Su Facebook, nei gruppi dedicati a questi temi, la critica è stata forte. Ci si chiede, insomma, come si fa a dichiararsi indipendentisti e allo stesso tempo pensare ad un’alleanza con formazioni politiche italiane che, in aggiunta,  quando hanno governato alla Regione non hanno certo fornito esempi di buona politica per la Sicilia.

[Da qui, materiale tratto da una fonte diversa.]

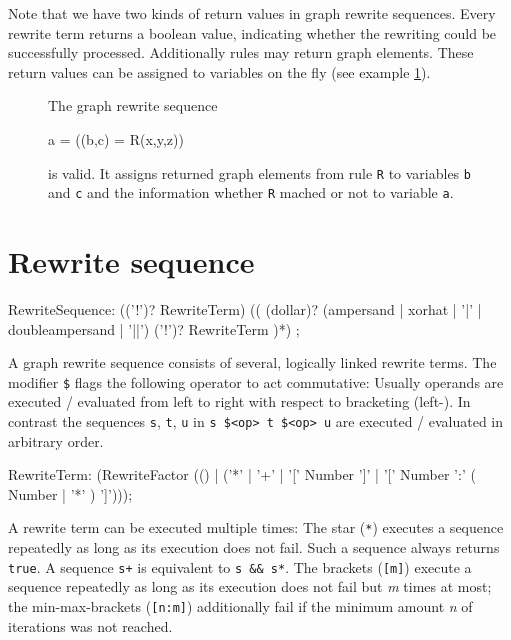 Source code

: Note that we have two kinds of return values in graph rewrite sequences.
Every rewrite term returns a boolean value, indicating whether the rewriting could be successfully processed.
Additionally rules may return graph elements.
These return values can be assigned to variables on the fly (see example \ref{ex:grsreturn}).
\begin{figure}[htbp]
\begin{example}
	\label{ex:grsreturn}
	The graph rewrite sequence
	\begin{grgen}	 
a = ((b,c) = R(x,y,z))
	\end{grgen}
	is valid. 
	It assigns returned graph elements from rule \texttt{R} to variables \texttt{b} and \texttt{c} and the information whether \texttt{R} mached or not to variable \texttt{a}.
\end{example}
\end{figure}

\section{Rewrite sequence}

\makeatletter

\begin{rail}
  RewriteSequence: 
    (('!')? RewriteTerm) (( (dollar)? (ampersand | xorhat | '|' | doubleampersand | '||') ('!')? RewriteTerm )*) ;
\end{rail}

A graph rewrite sequence consists of several, logically linked rewrite terms.
The modifier \texttt{\$} flags the following operator to act commutative: Usually operands are executed / evaluated from left to right with respect to bracketing (left-). 
In contrast the sequences \texttt{s}, \texttt{t}, \texttt{u} in \texttt{s \$<op> t \$<op> u} are executed / evaluated in arbitrary order.

\begin{rail}
  RewriteTerm: 
    (RewriteFactor (() | ('*' | '+' | '[' Number ']' | '[' Number ':' ( Number | '*' ) ']')));
\end{rail}

A rewrite term can be executed multiple times: The star (\texttt{*}) executes a sequence repeatedly as long as its execution does not fail. 
Such a sequence always returns \texttt{true}.
A sequence \verb#s+# is equivalent to \verb#s && s*#.
The brackets (\texttt{[m]}) execute a sequence repeatedly as long as its execution does not fail but \emph{m} times at most; the min-max-brackets (\texttt{[n:m]}) additionally fail if the minimum amount \emph{n} of iterations was not reached.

A queste critiche, gli esponenti di Sicilia Nazione rispondono, solitamente, appellandosi alla “Realpolitik“. La convinzione, cioè, che senza una ampia coalizione a sostegno, i movimenti autonomisti o indipendentisti che siano, non andranno lontano.

Resta il pericolo di snaturare un progetto che difficilmente, come dimostrato anche dall’esperienza del Governo Lombardo che nella prima fase sembrava davvero orientato verso la valorizzazione dell’Autonomia, sarà compatibile con le esigenze di partiti che rispondono a Roma.

Vedremo.

In ogni caso, tra le principali richieste del programma (pubblicato integralmente su www.movimentonazionalesiciliano.eu) troviamo: l’apertura di un contenzioso con il governo italiano per l’attuazione integrale dello Statuto siciliano a partire dagli articoli 36, 37 e 38, l’assegnazione alla Sicilia delle accise, una forte fiscalità di sviluppo per chi investe nell’isola e crea nuova occupazione, la realizzazione di una Zona Economica Speciale sull’intero territorio, l’apertura di due case da gioco nel territorio dell’isola, l’istituzione dell’Agenzia Siciliana delle entrate, una profonda riforma della pubblica amministrazione, puntare sulla valorizzazione dei beni ambientali e culturali e sul turismo, l’introduzione di forme di sostegno salariale minimo, il rilancio dell’agricoltura siciliana.